Trigram counts drop sharply. The top trigrams (thanks for the, one of the, a lot of) reach only ~1,000–1,200 occurrences compared to tens of thousands for top unigrams. Note: the NA entry at rank 1 reflects tokenisation artefacts and will be filtered before modelling. This sparsity motivates the backoff strategy described below.
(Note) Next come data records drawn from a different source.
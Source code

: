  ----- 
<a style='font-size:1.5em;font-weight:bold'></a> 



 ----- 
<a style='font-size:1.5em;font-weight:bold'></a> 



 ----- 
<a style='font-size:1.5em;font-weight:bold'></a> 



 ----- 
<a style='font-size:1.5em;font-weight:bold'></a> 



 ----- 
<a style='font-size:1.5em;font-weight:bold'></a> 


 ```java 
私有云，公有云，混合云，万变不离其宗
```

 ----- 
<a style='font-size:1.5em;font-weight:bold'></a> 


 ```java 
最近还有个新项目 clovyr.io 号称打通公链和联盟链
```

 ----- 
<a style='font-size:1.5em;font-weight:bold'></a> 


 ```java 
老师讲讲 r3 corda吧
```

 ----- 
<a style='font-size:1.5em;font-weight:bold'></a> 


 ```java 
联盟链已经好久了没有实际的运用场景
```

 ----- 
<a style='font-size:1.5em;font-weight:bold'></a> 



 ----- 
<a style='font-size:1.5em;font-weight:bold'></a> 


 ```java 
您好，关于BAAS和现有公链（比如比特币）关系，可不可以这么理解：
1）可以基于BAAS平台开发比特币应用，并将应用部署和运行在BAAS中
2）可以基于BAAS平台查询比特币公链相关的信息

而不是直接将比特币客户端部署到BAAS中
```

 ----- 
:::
8. Prediction Algorithm Plan

The final model will be a stupid backoff n-gram model operating on pre-built frequency tables:

Unigram, bigram, and trigram tables are built from the full sampled corpus after profanity removal
Given the last 1–2 typed words, the model first looks for a matching trigram, falls back to bigrams, then falls back to the most frequent unigrams
Tables are stored as compressed .rds files to keep the Shiny app within shinyapps.io memory limits
N-grams appearing only once are pruned. This significantly reduces table size with minimal loss in prediction quality
The app returns the top 3 candidate next words ranked by frequency

The primary constraints are response time (target: under one second per prediction) and memory footprint. Frequency pruning and pre-indexing by the last word in each n-gram are the two main tools for meeting both targets.